UNA NAVIDAD DIFERENTE, PERO A LA VEZ LA MISMA DE SIEMPRE

Pasar NAVIDAD en familia fue desde muy pequeño una enorme bendición, sentir el olor a Picana que mi abuelita comenzaba a preparar en “anafe” casi desde media mañana, armar el árbol y el pesebre con mi mama, esperar la oración que siempre realizaba mi abuelita, escuchar la Radio Panamericana y su famosa cuenta regresiva, oír los chistes de mi tío, saborear el rico ponche de frutas que hacia mi tía, estar todos juntos en la mesa, definitivamente eran bendiciones que en mi niñez y adolescencia alumbraron mi vida.

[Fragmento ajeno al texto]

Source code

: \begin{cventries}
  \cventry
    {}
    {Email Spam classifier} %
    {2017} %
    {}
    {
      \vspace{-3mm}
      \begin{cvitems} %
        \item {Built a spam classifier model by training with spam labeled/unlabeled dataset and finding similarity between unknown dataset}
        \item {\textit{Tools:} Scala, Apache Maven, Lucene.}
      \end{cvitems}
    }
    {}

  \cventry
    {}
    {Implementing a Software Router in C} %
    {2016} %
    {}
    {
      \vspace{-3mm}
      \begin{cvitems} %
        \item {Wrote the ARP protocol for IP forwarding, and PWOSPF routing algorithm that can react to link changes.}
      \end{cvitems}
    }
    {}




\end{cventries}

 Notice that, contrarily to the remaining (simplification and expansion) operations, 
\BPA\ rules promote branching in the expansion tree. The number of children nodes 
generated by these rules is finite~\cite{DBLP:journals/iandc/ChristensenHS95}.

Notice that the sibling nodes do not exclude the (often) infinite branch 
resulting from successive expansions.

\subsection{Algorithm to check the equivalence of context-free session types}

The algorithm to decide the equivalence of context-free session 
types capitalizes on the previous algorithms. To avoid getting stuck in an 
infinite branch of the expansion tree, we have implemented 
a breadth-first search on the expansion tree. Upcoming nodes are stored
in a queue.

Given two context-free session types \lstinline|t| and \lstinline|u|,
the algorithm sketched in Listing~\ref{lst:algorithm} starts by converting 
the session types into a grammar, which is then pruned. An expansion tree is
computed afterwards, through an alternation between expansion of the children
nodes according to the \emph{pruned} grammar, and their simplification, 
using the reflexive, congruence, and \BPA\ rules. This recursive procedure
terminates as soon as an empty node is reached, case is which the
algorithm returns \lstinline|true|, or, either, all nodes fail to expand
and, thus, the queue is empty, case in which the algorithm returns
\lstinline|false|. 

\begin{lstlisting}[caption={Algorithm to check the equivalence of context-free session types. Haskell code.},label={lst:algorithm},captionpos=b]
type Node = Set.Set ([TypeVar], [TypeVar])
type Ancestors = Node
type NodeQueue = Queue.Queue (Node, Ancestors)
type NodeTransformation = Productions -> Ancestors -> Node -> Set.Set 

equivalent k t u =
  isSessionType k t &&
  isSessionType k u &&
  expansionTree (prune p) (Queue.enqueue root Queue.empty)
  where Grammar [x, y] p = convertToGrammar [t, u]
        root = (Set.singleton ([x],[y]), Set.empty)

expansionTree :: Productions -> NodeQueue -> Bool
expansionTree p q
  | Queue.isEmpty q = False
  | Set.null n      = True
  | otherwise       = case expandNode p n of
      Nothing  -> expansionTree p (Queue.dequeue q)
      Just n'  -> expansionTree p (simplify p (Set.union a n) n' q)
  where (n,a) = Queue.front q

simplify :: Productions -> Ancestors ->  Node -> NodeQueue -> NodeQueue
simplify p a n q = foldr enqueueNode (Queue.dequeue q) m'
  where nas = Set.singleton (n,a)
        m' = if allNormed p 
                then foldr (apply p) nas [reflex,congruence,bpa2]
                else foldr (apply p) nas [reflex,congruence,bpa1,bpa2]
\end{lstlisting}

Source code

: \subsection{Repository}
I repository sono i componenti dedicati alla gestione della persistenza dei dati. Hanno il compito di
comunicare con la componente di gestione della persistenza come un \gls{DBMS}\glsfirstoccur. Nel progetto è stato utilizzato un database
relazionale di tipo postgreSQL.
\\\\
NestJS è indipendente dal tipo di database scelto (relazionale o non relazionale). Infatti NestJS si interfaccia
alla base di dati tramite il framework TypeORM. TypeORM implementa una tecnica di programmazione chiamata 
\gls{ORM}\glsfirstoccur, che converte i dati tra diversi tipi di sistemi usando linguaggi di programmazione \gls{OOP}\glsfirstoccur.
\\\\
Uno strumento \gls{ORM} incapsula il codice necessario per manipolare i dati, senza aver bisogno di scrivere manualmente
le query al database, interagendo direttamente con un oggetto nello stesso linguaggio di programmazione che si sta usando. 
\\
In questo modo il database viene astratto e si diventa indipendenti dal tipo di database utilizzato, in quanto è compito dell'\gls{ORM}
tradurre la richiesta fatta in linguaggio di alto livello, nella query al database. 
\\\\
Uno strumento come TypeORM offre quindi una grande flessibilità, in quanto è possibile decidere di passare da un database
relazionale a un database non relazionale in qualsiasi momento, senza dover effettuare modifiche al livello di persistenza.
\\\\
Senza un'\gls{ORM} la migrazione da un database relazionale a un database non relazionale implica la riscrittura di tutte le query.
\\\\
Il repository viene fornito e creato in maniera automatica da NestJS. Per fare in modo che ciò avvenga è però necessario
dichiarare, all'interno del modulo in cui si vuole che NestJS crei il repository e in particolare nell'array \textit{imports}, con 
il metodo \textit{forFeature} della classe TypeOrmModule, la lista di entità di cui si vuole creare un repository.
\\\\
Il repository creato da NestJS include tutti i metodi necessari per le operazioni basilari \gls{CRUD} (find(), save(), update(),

Varios años después la mesa se ha hecho cada vez más chica, primero partió mi abuelito (Tati),  luego mi tía, después mi abuelita (Lolita) y recientemente mi Tío querido, todos ellos seguramente estarán en plenitud en la Gloria de Dios, la mesa es cada vez más chica, la Navidad será distinta este año, pero a la vez será la misma, si bien se sentirán las ausencias de mi hermano y su familia que viven en el extranjero y la perdida de mi tío que partió a la Casa del Padre, la NAVIDAD seguirá siendo la misma, ese momento mágico en que DIOS se hizo uno entre nosotros, naciendo en un humilde pesebre de Belén entre forra y animales, purificando así nuestra humanidad con amor y sacrificio, tal vez se escurran  algunas lágrimas por ahí, pero la NAVIDAD será la misma, la FE consuela y fortalece el alma, el Niño JESÚS está por nacer y con él todas nuestras esperanzas.

El mejor regalo de todos en NAVIDAD es JESÚS, recíbanlo en familia con amor, esperanza y humildad, que los regalos cedan terreno al milagro de la vida y a la bendición de estar juntos  en familia.

FELIZ NAVIDAD A TODOS….me despido por un tiempo, nos vemos el 2017.